The socio-political theory: According to this theory, the Serbian vampires were the result of political and ideological manipulation aimed at creating a common enemy to unify the various ethnic and religious communities in the Balkans under the rule of the Ottoman Empire. Vampires represented Turkish oppressors, local traitors or marginalized minorities (such as Gypsies or Jews), and served to justify collective violence against them. The documented cases of vampirism were actually fakes or exaggerations made by agents interested in maintaining the climate of terror and superstition.

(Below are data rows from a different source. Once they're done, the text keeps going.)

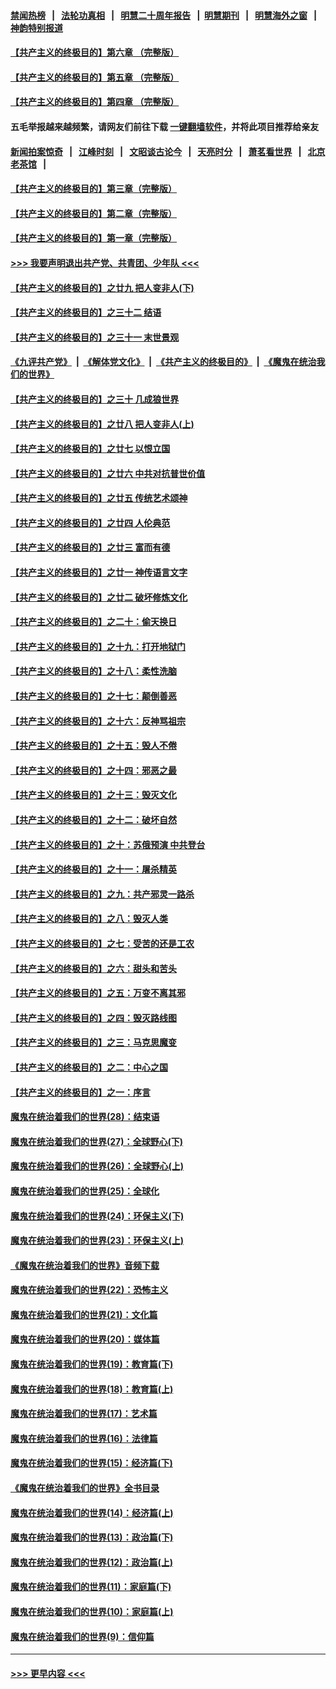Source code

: #### [禁闻热榜](热点新闻.md?=0)  &nbsp;&nbsp;|&nbsp;&nbsp; [法轮功真相](https://github.com/gfw-breaker/truth/blob/master/README.md?=0) &nbsp;&nbsp;|&nbsp;&nbsp; [明慧二十周年报告](https://github.com/gfw-breaker/mh-reports/blob/master/README.md?=0) &nbsp;&nbsp;|&nbsp;&nbsp;[明慧期刊](https://github.com/gfw-breaker/mh-qikan) &nbsp;&nbsp;|&nbsp;&nbsp; [明慧海外之窗](https://github.com/gfw-breaker/mh-news/blob/master/README.md?=0) &nbsp;&nbsp;|&nbsp;&nbsp; [神韵特别报道](https://github.com/gfw-breaker/mh-news/blob/master/shenyun.md?=0)
#### [【共产主义的终极目的】第六章 （完整版）](../pages/nsc422/n11428913.md?t=03181102) 
#### [【共产主义的终极目的】第五章 （完整版）](../pages/nsc422/n11428912.md?t=03181102) 
#### [【共产主义的终极目的】第四章 （完整版）](../pages/nsc422/n11428907.md?t=03181102) 
#### 五毛举报越来越频繁，请网友们前往下载 [一键翻墙软件](https://github.com/gfw-breaker/ssr-accounts)，并将此项目推荐给亲友
#### [新闻拍案惊奇](https://github.com/gfw-breaker/banned-news/blob/master/pages/link4.md) &nbsp;&nbsp;|&nbsp;&nbsp; [江峰时刻](https://github.com/gfw-breaker/banned-news/blob/master/pages/link4.md) &nbsp;&nbsp;|&nbsp;&nbsp; [文昭谈古论今](https://github.com/gfw-breaker/banned-news/blob/master/pages/link4.md) &nbsp;&nbsp;|&nbsp;&nbsp; [天亮时分](https://github.com/gfw-breaker/banned-news/blob/master/pages/link4.md) &nbsp;&nbsp;|&nbsp;&nbsp; [萧茗看世界](https://github.com/gfw-breaker/banned-news/blob/master/pages/link4.md) &nbsp;&nbsp;|&nbsp;&nbsp; [北京老茶馆](https://github.com/gfw-breaker/banned-news/blob/master/pages/link4.md) &nbsp;&nbsp;|&nbsp;&nbsp; 
#### [【共产主义的终极目的】第三章（完整版）](../pages/nsc422/n11428848.md?t=03181102) 
#### [【共产主义的终极目的】第二章（完整版）](../pages/nsc422/n11428831.md?t=03181102) 
#### [【共产主义的终极目的】第一章（完整版）](../pages/nsc422/n11417651.md?t=03181102) 
#### [>>> 我要声明退出共产党、共青团、少年队 <<<](https://github.com/begood0513/goodnews/blob/master/quit/letter.md) 
#### [【共产主义的终极目的】之廿九 把人变非人(下)](../pages/nsc422/n11344140.md?t=03181102) 
#### [【共产主义的终极目的】之三十二 结语](../pages/nsc422/n11360535.md?t=03181102) 
#### [【共产主义的终极目的】之三十一 末世景观](../pages/nsc422/n11351129.md?t=03181102) 
#### [《九评共产党》](https://github.com/begood0513/9ping.md/blob/master/README.md) &nbsp;|&nbsp; [《解体党文化》](../../../../jtdwh.md/blob/master/README.md)  &nbsp;|&nbsp; [《共产主义的终极目的》](../../../../gczydzjmd.md/blob/master/README.md) &nbsp;|&nbsp; [《魔鬼在统治我们的世界》](../../../../mgztzwmdsj.md/blob/master/README.md) 
#### [【共产主义的终极目的】之三十 几成狼世界](../pages/nsc422/n11348280.md?t=03181102) 
#### [【共产主义的终极目的】之廿八 把人变非人(上)](../pages/nsc422/n11340492.md?t=03181102) 
#### [【共产主义的终极目的】之廿七 以恨立国](../pages/nsc422/n11336944.md?t=03181102) 
#### [【共产主义的终极目的】之廿六 中共对抗普世价值](../pages/nsc422/n11324785.md?t=03181102) 
#### [【共产主义的终极目的】之廿五 传统艺术颂神](../pages/nsc422/n11296396.md?t=03181102) 
#### [【共产主义的终极目的】之廿四 人伦典范](../pages/nsc422/n11296397.md?t=03181102) 
#### [【共产主义的终极目的】之廿三 富而有德](../pages/nsc422/n11283598.md?t=03181102) 
#### [【共产主义的终极目的】之廿一 神传语言文字](../pages/nsc422/n11263265.md?t=03181102) 
#### [【共产主义的终极目的】之廿二 破坏修炼文化](../pages/nsc422/n11245728.md?t=03181102) 
#### [【共产主义的终极目的】之二十：偷天换日](../pages/nsc422/n11238846.md?t=03181102) 
#### [【共产主义的终极目的】之十九：打开地狱门](../pages/nsc422/n11206376.md?t=03181102) 
#### [【共产主义的终极目的】之十八：柔性洗脑](../pages/nsc422/n11199994.md?t=03181102) 
#### [【共产主义的终极目的】之十七：颠倒善恶](../pages/nsc422/n11179782.md?t=03181102) 
#### [【共产主义的终极目的】之十六：反神骂祖宗](../pages/nsc422/n11166798.md?t=03181102) 
#### [【共产主义的终极目的】之十五：毁人不倦](../pages/nsc422/n11166792.md?t=03181102) 
#### [【共产主义的终极目的】之十四：邪恶之最](../pages/nsc422/n11150249.md?t=03181102) 
#### [【共产主义的终极目的】之十三：毁灭文化](../pages/nsc422/n11135227.md?t=03181102) 
#### [【共产主义的终极目的】之十二：破坏自然](../pages/nsc422/n11135214.md?t=03181102) 
#### [【共产主义的终极目的】之十：苏俄预演 中共登台](../pages/nsc422/n11118424.md?t=03181102) 
#### [【共产主义的终极目的】之十一：屠杀精英](../pages/nsc422/n11118442.md?t=03181102) 
#### [【共产主义的终极目的】之九：共产邪灵一路杀](../pages/nsc422/n11114139.md?t=03181102) 
#### [【共产主义的终极目的】之八：毁灭人类](../pages/nsc422/n11108503.md?t=03181102) 
#### [【共产主义的终极目的】之七：受苦的还是工农](../pages/nsc422/n11101809.md?t=03181102) 
#### [【共产主义的终极目的】之六：甜头和苦头](../pages/nsc422/n11096971.md?t=03181102) 
#### [【共产主义的终极目的】之五：万变不离其邪](../pages/nsc422/n11091285.md?t=03181102) 
#### [【共产主义的终极目的】之四：毁灭路线图](../pages/nsc422/n11086284.md?t=03181102) 
#### [【共产主义的终极目的】之三：马克思魔变](../pages/nsc422/n11061941.md?t=03181102) 
#### [【共产主义的终极目的】之二：中心之国](../pages/nsc422/n11047728.md?t=03181102) 
#### [【共产主义的终极目的】之一：序言](../pages/nsc422/n11086077.md?t=03181102) 
#### [魔鬼在统治着我们的世界(28)：结束语](../pages/nsc422/n10936246.md?t=03181102) 
#### [魔鬼在统治着我们的世界(27)：全球野心(下)](../pages/nsc422/n10928319.md?t=03181102) 
#### [魔鬼在统治着我们的世界(26)：全球野心(上)](../pages/nsc422/n10900318.md?t=03181102) 
#### [魔鬼在统治着我们的世界(25)：全球化](../pages/nsc422/n10788205.md?t=03181102) 
#### [魔鬼在统治着我们的世界(24)：环保主义(下)](../pages/nsc422/n10695307.md?t=03181102) 
#### [魔鬼在统治着我们的世界(23)：环保主义(上)](../pages/nsc422/n10688613.md?t=03181102) 
#### [《魔鬼在统治着我们的世界》音频下载](../pages/nsc422/n10635553.md?t=03181102) 
#### [魔鬼在统治着我们的世界(22)：恐怖主义](../pages/nsc422/n10614727.md?t=03181102) 
#### [魔鬼在统治着我们的世界(21)：文化篇](../pages/nsc422/n10597706.md?t=03181102) 
#### [魔鬼在统治着我们的世界(20)：媒体篇](../pages/nsc422/n10586579.md?t=03181102) 
#### [魔鬼在统治着我们的世界(19)：教育篇(下)](../pages/nsc422/n10564808.md?t=03181102) 
#### [魔鬼在统治着我们的世界(18)：教育篇(上)](../pages/nsc422/n10526970.md?t=03181102) 
#### [魔鬼在统治着我们的世界(17)：艺术篇](../pages/nsc422/n10499093.md?t=03181102) 
#### [魔鬼在统治着我们的世界(16)：法律篇](../pages/nsc422/n10485969.md?t=03181102) 
#### [魔鬼在统治着我们的世界(15)：经济篇(下)](../pages/nsc422/n10469975.md?t=03181102) 
#### [《魔鬼在统治着我们的世界》全书目录](../pages/nsc422/n10464261.md?t=03181102) 
#### [魔鬼在统治着我们的世界(14)：经济篇(上)](../pages/nsc422/n10457370.md?t=03181102) 
#### [魔鬼在统治着我们的世界(13)：政治篇(下)](../pages/nsc422/n10448270.md?t=03181102) 
#### [魔鬼在统治着我们的世界(12)：政治篇(上)](../pages/nsc422/n10444576.md?t=03181102) 
#### [魔鬼在统治着我们的世界(11)：家庭篇(下)](../pages/nsc422/n10440961.md?t=03181102) 
#### [魔鬼在统治着我们的世界(10)：家庭篇(上)](../pages/nsc422/n10435448.md?t=03181102) 
#### [魔鬼在统治着我们的世界(9)：信仰篇](../pages/nsc422/n10432159.md?t=03181102) 

----
#### [ >>> 更早内容 <<< ](../indexes/nsc422-earlier.md)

As can be seen, none of these theories is totally satisfactory or exclusive. It is possible that all of them contain some element of truth and that the Serbian vampire myth is a complex combination of historical, cultural, psychological and biological factors.
The lasting impact of the Serbian vampire
Some causes that are believed to trigger the emergence of a vampire are: dying without baptism, confession or the last sacraments; dying by suicide, murder or curse; or having certain abnormal physical marks or features. Some signs that indicate that a corpse is a vampire are: the absence of decomposition, the growth of hair, beard and nails, the presence of blood in the mouth and chest, and the fact that the body moves or screams when pierced by a stake.
Another famous case is that of Sava Savanović, who according to legend lived in an old water mill where he attacked peasants who went to grind grain. Savanović is considered the first Serbian vampire and has inspired several literary and film works.
The myth of the Serbian vampire still has a strong impact on today’s popular culture. For example, vampire-related festivals, museums, tourist routes and products have been created in Serbia. Moreover, some modern authors have incorporated elements of Serbian folklore into their vampire novels, such as Bram Stoker with Dracula or Anne Rice with Interview with the Vampire.
Thus, it can be said that the Serbian vampire is a key figure in the history and collective imagination not only of Serbia but also of the whole world.